Tanigawa, Hiroyasu; Sakasegawa, Hideo; Ogiwara, Hiroyuki*; Kishimoto, Hirotatsu*; Koyama, Akira*
Journal of Nuclear Materials, 367-370(1), p.132 - 136, 2007/08
Times Cited Count:51 Percentile:93.95(Materials Science, Multidisciplinary)It was previously reported that reduced-activation ferritic/martensitic steels (RAFs), such as F82H-IEA and JLF-1, showed a variety of changes in its mechanical property after neutron irradiation at 573K up to 5dpa, and have possible correlation with precipitation. The effects of irradiation on precipitation were also reported previously. In this study, irradiation effects on precipitation were investigated in detail utilizing ion irradiation in which irradiation condition could be controlled with high accuracy. F82H IEA heat, JLF-1 HFIR heat, and aged F82H-IEA (873K
30k h) were used for experiments. The specimens were irradiated at DuET facility, Inst. of Advanced Energy, Kyoto University up to 10 dpa at 573K with 6.4MeV Fe
ion. Cross sectional TEM thin film specimens of ion irradiated region were made utilizing focused ion beam (FIB) processor with micro-sampling system at JAERI. These thin film specimens were made to contain both irradiated region and non-irradiated region beneath irradiated region. Size distribution and aspect ratio of precipitates were analyzed on each region. It turned out that the finer precipitates were dominant in irradiated region of F82H compared to that in non-irradiated region, but fewer and larger precipitates were dominant in irradiated region of JLF-1. These results confirmed the presence of irradiation effects on precipitate evolution even at 573K, which was observed in neutron irradiated RAFs.
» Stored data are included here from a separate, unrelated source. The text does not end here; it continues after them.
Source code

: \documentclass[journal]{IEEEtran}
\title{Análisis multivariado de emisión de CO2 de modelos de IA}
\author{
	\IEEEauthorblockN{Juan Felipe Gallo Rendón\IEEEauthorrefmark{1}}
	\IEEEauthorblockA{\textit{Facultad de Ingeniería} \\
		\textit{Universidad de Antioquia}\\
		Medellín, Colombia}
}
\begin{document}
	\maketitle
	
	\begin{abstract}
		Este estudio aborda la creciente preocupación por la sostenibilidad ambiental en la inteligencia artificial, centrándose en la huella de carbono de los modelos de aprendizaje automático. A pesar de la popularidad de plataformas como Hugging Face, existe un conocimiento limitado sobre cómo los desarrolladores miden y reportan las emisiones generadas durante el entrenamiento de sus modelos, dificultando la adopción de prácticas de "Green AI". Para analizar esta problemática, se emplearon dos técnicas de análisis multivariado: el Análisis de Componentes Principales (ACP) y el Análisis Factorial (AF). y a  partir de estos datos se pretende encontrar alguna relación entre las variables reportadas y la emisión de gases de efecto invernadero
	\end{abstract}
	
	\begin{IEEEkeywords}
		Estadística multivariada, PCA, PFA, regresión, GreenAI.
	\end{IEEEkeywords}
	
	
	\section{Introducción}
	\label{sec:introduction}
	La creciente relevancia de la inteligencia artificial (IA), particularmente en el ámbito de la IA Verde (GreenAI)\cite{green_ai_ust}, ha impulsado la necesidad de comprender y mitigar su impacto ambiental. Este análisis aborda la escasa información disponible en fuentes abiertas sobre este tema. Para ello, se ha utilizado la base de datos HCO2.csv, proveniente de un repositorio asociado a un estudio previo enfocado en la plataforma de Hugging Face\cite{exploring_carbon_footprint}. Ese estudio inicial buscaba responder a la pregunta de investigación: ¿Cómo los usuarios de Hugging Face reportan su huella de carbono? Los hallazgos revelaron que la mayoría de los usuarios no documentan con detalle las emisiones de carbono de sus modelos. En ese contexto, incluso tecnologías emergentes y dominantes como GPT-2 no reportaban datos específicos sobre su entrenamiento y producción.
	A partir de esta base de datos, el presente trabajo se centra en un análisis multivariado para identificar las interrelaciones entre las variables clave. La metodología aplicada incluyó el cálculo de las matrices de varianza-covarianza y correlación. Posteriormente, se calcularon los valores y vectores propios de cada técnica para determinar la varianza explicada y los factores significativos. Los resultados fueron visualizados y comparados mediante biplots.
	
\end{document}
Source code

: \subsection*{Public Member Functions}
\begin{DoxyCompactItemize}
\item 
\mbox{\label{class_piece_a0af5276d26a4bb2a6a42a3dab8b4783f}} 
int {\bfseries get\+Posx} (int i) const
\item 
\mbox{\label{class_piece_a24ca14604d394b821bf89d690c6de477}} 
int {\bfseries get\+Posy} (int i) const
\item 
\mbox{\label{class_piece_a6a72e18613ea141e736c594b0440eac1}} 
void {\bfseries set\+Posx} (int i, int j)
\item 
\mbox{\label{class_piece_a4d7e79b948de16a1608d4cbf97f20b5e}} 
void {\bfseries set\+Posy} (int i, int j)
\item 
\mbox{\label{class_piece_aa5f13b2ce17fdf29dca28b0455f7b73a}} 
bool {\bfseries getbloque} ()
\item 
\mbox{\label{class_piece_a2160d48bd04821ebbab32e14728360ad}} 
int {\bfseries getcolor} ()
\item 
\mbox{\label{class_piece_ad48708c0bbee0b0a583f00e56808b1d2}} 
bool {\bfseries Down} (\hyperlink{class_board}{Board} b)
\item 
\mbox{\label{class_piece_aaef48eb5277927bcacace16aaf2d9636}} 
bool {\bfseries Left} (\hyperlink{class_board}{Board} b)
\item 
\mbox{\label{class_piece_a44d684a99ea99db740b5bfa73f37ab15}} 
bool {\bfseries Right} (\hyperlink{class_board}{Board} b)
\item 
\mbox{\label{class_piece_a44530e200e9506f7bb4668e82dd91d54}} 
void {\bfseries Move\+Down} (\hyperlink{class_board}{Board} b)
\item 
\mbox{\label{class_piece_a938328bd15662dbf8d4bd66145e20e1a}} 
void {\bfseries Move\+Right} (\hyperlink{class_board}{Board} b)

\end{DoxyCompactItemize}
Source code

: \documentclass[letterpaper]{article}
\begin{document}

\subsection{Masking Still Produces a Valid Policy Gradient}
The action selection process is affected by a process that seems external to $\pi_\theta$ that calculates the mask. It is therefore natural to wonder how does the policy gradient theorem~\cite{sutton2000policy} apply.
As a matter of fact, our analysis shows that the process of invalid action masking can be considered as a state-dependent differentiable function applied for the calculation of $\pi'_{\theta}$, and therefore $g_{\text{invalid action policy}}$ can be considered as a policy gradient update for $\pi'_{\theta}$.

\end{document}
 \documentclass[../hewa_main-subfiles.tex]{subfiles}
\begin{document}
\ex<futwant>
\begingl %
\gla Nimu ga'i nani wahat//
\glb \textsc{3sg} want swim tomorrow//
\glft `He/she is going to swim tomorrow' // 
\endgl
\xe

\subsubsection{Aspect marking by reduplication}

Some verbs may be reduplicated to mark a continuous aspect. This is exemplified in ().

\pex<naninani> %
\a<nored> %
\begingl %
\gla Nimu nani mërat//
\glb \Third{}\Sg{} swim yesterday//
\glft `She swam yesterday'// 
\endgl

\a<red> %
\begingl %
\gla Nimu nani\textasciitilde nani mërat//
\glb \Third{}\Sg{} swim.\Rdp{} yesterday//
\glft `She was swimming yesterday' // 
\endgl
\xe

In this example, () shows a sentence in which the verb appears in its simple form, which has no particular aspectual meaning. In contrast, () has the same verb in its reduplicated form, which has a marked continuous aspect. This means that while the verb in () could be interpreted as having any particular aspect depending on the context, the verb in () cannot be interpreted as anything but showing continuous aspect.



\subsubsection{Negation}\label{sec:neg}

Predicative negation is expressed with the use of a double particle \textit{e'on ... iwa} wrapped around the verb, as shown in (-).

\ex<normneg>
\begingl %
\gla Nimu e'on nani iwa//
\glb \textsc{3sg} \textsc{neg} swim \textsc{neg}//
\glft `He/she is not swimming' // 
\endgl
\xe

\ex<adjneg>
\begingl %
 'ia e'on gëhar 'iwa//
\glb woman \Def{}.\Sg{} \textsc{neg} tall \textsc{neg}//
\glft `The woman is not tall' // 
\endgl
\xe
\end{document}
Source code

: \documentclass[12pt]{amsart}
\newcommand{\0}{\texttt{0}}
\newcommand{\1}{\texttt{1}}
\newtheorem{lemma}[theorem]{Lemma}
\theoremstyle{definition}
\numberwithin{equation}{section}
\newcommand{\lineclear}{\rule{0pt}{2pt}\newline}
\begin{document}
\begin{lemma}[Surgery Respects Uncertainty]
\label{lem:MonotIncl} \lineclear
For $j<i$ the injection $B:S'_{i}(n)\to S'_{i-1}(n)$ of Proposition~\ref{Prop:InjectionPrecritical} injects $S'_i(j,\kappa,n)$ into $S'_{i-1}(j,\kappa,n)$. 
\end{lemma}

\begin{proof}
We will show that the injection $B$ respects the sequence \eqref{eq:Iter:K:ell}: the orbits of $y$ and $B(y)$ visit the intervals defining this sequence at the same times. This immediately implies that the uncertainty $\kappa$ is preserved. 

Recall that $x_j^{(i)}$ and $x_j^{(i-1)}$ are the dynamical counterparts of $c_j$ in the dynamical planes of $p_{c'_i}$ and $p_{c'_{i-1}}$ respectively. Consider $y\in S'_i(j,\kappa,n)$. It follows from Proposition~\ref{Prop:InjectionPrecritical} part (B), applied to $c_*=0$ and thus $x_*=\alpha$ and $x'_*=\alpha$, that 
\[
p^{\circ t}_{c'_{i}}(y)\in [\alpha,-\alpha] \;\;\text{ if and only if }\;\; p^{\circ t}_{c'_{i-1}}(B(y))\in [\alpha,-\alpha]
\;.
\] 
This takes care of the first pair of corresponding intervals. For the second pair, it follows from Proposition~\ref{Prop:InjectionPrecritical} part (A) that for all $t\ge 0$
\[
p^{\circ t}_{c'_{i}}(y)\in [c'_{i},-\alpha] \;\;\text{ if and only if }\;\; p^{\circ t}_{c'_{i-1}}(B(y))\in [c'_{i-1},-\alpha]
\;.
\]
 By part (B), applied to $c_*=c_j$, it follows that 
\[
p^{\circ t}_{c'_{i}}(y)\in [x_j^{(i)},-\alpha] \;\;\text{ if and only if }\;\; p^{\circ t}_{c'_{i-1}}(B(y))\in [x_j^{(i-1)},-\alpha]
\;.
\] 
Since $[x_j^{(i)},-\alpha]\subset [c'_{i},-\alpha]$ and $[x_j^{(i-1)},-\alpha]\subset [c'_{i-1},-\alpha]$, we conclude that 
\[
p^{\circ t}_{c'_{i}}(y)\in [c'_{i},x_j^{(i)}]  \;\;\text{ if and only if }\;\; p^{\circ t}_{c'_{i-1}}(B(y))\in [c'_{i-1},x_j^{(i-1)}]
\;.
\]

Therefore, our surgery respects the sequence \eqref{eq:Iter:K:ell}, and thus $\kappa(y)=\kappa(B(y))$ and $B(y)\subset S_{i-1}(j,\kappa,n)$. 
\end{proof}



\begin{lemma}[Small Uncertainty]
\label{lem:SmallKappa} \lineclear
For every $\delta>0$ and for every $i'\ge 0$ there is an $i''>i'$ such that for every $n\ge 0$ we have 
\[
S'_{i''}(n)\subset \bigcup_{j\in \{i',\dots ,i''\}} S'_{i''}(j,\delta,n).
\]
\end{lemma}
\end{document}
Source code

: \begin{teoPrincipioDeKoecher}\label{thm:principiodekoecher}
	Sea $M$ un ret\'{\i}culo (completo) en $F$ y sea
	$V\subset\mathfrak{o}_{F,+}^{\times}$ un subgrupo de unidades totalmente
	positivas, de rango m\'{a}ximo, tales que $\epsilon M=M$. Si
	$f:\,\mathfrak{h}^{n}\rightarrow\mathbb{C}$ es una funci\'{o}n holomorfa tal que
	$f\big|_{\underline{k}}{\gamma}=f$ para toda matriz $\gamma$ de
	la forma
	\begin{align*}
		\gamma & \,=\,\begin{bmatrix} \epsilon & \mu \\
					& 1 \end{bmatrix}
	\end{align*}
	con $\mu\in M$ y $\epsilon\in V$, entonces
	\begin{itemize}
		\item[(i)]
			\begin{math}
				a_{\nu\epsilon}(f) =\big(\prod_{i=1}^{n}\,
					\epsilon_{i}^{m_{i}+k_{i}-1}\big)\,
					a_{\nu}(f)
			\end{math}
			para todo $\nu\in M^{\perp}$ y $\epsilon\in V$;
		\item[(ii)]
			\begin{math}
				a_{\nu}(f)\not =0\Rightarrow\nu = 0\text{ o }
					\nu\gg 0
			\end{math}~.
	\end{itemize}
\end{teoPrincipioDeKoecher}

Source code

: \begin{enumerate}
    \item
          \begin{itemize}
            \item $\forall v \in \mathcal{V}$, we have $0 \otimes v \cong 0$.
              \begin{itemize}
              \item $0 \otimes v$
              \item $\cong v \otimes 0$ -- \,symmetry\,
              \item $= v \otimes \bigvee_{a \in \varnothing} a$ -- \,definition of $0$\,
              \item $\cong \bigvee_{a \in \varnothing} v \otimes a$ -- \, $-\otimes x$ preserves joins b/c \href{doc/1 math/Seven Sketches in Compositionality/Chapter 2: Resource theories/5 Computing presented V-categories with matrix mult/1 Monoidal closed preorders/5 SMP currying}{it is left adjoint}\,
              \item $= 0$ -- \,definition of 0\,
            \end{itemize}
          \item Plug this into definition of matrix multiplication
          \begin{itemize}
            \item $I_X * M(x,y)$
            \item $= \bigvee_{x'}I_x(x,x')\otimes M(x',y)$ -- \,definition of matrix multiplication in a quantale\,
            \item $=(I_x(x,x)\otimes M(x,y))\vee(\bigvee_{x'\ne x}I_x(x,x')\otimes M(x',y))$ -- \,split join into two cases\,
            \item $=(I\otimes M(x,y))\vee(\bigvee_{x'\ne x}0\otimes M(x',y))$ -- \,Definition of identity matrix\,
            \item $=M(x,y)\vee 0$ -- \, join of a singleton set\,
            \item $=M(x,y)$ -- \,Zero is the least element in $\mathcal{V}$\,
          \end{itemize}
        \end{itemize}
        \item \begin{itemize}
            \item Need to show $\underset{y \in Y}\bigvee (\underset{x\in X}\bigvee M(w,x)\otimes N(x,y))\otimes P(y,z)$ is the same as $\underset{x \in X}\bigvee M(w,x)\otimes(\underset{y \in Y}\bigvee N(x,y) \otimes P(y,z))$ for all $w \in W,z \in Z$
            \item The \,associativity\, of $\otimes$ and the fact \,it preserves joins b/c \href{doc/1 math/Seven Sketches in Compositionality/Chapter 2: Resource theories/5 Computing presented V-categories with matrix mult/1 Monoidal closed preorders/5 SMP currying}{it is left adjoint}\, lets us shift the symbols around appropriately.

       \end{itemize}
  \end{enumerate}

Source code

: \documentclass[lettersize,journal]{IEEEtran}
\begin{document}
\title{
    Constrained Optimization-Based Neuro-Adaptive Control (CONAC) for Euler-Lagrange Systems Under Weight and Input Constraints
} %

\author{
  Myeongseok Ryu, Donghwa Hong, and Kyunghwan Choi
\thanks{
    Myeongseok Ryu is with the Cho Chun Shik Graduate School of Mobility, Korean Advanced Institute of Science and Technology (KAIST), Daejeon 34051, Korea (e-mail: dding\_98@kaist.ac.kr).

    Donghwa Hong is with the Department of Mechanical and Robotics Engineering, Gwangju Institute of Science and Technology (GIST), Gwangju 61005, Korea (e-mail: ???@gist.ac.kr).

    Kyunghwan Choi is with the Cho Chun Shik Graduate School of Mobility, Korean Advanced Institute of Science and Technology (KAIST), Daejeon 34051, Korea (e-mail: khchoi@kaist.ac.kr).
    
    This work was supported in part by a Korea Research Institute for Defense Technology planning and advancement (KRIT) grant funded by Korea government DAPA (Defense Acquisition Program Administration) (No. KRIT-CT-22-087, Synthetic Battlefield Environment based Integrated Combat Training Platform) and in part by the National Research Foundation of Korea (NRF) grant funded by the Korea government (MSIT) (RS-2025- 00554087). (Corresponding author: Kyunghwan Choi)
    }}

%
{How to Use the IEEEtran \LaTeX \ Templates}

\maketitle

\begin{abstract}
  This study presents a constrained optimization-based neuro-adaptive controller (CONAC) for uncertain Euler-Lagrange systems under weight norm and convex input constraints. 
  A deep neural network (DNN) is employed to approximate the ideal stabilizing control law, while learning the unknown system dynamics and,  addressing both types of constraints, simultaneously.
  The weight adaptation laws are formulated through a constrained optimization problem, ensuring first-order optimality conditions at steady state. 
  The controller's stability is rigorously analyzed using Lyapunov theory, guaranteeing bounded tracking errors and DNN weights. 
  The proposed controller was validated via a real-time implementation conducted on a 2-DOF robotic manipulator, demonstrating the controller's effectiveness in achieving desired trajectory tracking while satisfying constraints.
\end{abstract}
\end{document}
Tanigawa, Hiroyasu; Sakasegawa, Hideo; Hashimoto, Naoyuki*; Klueh, R. L.*; Ando, Masami; Sokolov, M. A.*
Journal of Nuclear Materials, 367-370(1), p.42 - 47, 2007/08
Times Cited Count:27 Percentile:84.36(Materials Science, Multidisciplinary)It was previously reported that reduced-activation ferritic/martensitic steels (RAFs), such as F82H-IEA and its heat treatment variant, ORNL9Cr-2WVTa, JLF-1 and 2%Ni-doped F82H, showed a variety of changes in ductile-brittle transition temperature (DBTT) and yield stress after irradiation at 573K up to 5dpa. These differences could not be interpreted solely as an effect of irradiation hardening caused by dislocation loop formation. To address these observations, the precipitation behavior of the irradiated steels was examined by weight analysis, X-ray diffraction analysis and chemical analysis on extraction residues. The results suggested that irradiation affects precipitation as if it was forced to reach the thermal equilibrium state at irradiation temperature 573K, which usually never be achieved by aging. The details of precipitates in the irradiated RAFs were examined to determine their impact on the mechanical properties, which obtained by tensile, Charpy impact, and bend bar toughness tests. Transmission electron microscopy was performed on thin films and extraction replica specimens to analyze the size distribution, chemical composition and crystal structure of precipitates. It turned out that the hardening level normalized by square root of average packet size showed a linear dependence on the increase of extracted precipitate weight. This dependence suggests that the difference in irradiation hardening between RAFs was caused by the different precipitation behavior on packet, block and prior austenitic grain boundaries during irradiation. The simple Hall-Petch law could be applicable to interpret this dependence. Detailed analytical results will be presented and their interpretation discussed.